Noch ist dieses Thema vergleichsweise jung bzw. fand es in früheren Jahren wenig Beachtung. Doch gerade weil der Anteil des Ökostroms zuletzt so rasant gestiegen ist, steigt der Bedarf nach Speicherlösungen. Entsprechend intensiv wird derzeit geforscht und auch die Anzahl der Testanlagen steigt.

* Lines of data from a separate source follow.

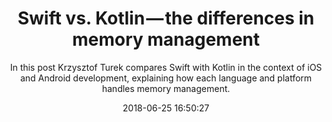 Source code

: ---
title: "Swift vs. Kotlin — the differences in memory management"
subtitle: "In this post Krzysztof Turek compares Swift with Kotlin in the context of iOS and Android development, explaining how each language and platform handles memory management."
tags: ["memory","kotlin","iOS","android"]
link: "https://blog.indoorway.com/swift-vs-kotlin-the-differences-in-memory-management-860828edf8"
date: "2018-06-25 16:50:27"
---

Das Ziel bei der Entwicklung solcher Lösungen besteht vorrangig darin, Überkapazitäten aufzufangen und für später nutzbar zu machen. Angenommen an einem sonnigen Tag übersteigt die erzeugte Menge an Solarstrom die Nachfrage deutlich, so kann diese Energie gespeichert und zu einem späteren Zeitpunkt abgerufen werden.

Warum kommt es zu Stromausfällen?

Tag für Tag kommt es im deutschen Stromnetz zur vorübergehenden Stromausfällen, in Summe sind dies tausende pro Jahr. Allerdings ist die große Mehrheit der Ausfälle nicht auf eine unzureichende Stromerzeugung zurückzuführen, sondern steht mit anderen Schwierigkeiten, wie z.B. technischen Defekten, in Verbindung.

Fazit

Die Energiewende hat die deutsche Stromlandschaft umfassend verändert, der Anteil an Ökostrom ist deutlich gestiegen. Versorgungsengpässe sind jedoch nicht absehbar, auch wenn die erneuerbaren Energien vom Wetter abhängig sind. Schließlich ist die Wetterabhängigkeit je nach Energieart eine andere. Zugleich ist es möglich, konventionelle Energien im Bedarfsfall intensiver zu nutzen und damit zusätzliche Versorgungssicherheit zu schaffen.